*What the exercise asks*. If a line in the listing includes the word "pasted", copy it out.

*Data for this exercise*.
-=-=-
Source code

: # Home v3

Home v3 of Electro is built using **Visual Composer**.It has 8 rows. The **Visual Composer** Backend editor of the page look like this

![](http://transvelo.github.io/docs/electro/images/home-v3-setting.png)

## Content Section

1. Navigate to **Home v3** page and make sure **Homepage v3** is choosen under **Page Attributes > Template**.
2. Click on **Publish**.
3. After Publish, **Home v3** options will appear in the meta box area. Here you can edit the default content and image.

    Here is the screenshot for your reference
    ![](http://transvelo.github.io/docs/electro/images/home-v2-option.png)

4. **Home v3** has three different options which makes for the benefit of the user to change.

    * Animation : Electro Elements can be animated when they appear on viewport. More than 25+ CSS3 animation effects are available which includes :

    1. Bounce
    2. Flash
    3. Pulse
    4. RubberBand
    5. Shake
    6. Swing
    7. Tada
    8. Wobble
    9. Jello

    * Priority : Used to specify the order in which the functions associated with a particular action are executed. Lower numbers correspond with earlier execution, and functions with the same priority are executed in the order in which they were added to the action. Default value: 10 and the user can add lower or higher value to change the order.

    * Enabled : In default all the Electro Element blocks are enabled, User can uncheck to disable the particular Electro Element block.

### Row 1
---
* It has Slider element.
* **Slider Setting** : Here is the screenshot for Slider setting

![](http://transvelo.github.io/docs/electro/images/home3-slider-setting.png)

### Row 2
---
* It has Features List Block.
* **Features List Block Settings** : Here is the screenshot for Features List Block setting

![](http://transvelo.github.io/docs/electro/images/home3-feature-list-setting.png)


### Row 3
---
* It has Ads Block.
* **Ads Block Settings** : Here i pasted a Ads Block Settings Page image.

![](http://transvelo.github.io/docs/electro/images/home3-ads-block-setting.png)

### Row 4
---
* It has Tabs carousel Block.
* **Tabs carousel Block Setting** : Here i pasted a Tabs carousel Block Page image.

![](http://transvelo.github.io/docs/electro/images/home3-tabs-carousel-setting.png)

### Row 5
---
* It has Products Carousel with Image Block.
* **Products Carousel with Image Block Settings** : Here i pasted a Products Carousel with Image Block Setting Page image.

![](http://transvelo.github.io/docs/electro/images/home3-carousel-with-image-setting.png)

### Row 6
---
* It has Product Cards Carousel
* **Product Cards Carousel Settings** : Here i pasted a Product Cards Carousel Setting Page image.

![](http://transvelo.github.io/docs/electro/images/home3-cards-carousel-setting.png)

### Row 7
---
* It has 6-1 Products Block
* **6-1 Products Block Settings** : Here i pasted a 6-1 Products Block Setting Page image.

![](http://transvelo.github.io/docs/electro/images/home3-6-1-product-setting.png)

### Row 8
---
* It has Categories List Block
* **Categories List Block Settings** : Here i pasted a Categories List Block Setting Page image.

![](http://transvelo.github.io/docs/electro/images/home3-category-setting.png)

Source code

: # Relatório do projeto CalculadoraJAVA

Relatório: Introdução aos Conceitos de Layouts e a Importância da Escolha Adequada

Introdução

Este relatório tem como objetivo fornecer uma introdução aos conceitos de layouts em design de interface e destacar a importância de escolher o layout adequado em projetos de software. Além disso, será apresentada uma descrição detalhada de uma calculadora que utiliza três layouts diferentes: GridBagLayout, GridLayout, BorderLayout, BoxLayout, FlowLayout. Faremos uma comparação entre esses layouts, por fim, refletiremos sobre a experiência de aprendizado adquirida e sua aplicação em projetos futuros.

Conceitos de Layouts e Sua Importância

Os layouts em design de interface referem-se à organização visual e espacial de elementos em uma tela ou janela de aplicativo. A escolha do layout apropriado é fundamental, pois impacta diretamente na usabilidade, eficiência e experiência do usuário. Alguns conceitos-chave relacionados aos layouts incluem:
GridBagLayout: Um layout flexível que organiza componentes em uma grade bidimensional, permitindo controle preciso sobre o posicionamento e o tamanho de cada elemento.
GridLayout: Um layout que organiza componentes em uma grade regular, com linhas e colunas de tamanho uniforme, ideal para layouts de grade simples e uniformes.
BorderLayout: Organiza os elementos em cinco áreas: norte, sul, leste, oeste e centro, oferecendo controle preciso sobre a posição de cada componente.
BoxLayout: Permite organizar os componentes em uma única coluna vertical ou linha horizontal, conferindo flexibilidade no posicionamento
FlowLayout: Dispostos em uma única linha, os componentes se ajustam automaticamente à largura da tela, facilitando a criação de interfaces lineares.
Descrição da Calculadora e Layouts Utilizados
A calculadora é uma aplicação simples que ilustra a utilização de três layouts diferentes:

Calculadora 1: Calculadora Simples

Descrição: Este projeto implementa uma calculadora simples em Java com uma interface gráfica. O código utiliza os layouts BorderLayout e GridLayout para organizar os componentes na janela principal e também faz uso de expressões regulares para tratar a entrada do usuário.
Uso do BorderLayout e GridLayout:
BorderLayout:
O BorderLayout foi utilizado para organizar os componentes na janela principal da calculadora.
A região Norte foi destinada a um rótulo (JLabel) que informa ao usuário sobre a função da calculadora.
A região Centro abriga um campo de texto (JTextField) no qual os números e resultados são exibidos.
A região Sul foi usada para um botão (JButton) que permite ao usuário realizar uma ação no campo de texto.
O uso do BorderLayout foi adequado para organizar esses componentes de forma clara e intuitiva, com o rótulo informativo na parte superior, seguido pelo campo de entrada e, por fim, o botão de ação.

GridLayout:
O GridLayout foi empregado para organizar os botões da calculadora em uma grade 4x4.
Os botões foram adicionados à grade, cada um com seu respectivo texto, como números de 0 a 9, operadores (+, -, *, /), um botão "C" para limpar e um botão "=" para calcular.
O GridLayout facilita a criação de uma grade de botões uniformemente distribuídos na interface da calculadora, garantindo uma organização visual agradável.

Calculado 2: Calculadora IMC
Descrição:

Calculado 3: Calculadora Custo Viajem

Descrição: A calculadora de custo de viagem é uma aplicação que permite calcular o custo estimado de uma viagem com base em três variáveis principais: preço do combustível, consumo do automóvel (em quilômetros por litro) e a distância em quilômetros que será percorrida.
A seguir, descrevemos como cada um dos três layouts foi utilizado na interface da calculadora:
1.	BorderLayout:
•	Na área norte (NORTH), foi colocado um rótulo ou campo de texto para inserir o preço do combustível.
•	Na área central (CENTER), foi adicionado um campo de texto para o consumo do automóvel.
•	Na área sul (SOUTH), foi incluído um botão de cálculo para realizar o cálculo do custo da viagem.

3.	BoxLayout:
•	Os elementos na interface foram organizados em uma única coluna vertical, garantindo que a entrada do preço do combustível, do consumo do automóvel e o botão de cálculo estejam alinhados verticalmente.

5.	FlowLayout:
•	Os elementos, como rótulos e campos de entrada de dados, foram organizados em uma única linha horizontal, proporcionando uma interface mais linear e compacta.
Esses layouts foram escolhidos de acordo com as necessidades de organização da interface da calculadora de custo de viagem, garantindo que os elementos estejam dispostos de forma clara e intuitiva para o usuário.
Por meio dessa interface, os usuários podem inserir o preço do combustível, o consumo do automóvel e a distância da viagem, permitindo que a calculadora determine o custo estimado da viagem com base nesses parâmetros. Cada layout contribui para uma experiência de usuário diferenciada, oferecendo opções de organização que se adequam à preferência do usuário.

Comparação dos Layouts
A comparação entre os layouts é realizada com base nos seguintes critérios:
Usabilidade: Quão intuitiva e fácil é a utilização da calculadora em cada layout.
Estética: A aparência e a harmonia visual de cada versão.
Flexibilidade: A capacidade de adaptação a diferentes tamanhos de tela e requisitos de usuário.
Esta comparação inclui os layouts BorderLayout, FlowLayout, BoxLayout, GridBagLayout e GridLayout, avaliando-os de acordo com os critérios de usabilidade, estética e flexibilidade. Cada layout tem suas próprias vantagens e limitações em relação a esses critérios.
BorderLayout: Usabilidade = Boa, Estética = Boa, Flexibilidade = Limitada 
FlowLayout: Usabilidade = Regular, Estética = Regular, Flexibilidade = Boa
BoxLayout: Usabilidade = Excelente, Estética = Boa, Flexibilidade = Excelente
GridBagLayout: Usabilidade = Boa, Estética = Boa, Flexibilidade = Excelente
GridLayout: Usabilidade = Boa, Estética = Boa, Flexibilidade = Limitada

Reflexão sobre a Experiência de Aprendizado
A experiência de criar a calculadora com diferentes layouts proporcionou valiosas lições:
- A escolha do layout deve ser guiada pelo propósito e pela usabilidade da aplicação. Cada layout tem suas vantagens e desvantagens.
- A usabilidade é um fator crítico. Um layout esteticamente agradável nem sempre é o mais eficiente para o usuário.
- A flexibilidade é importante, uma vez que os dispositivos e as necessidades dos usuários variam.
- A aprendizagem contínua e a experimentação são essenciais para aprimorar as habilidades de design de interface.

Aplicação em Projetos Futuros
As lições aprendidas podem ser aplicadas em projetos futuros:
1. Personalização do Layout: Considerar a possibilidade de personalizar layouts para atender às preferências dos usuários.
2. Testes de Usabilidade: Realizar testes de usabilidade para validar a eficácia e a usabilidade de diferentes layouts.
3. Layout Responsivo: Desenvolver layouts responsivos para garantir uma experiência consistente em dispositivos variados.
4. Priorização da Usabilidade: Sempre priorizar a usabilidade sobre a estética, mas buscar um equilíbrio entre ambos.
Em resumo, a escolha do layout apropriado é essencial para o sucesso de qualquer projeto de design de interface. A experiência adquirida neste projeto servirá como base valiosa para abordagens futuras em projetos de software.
-=-=-
*Task output*.
* **Ads Block Settings** : Here i pasted a Ads Block Settings Page image.
* **Tabs carousel Block Setting** : Here i pasted a Tabs carousel Block Page image.
* **Products Carousel with Image Block Settings** : Here i pasted a Products Carousel with Image Block Setting Page image.
* **Product Cards Carousel Settings** : Here i pasted a Product Cards Carousel Setting Page image.
* **6-1 Products Block Settings** : Here i pasted a 6-1 Products Block Setting Page image.
* **Categories List Block Settings** : Here i pasted a Categories List Block Setting Page image.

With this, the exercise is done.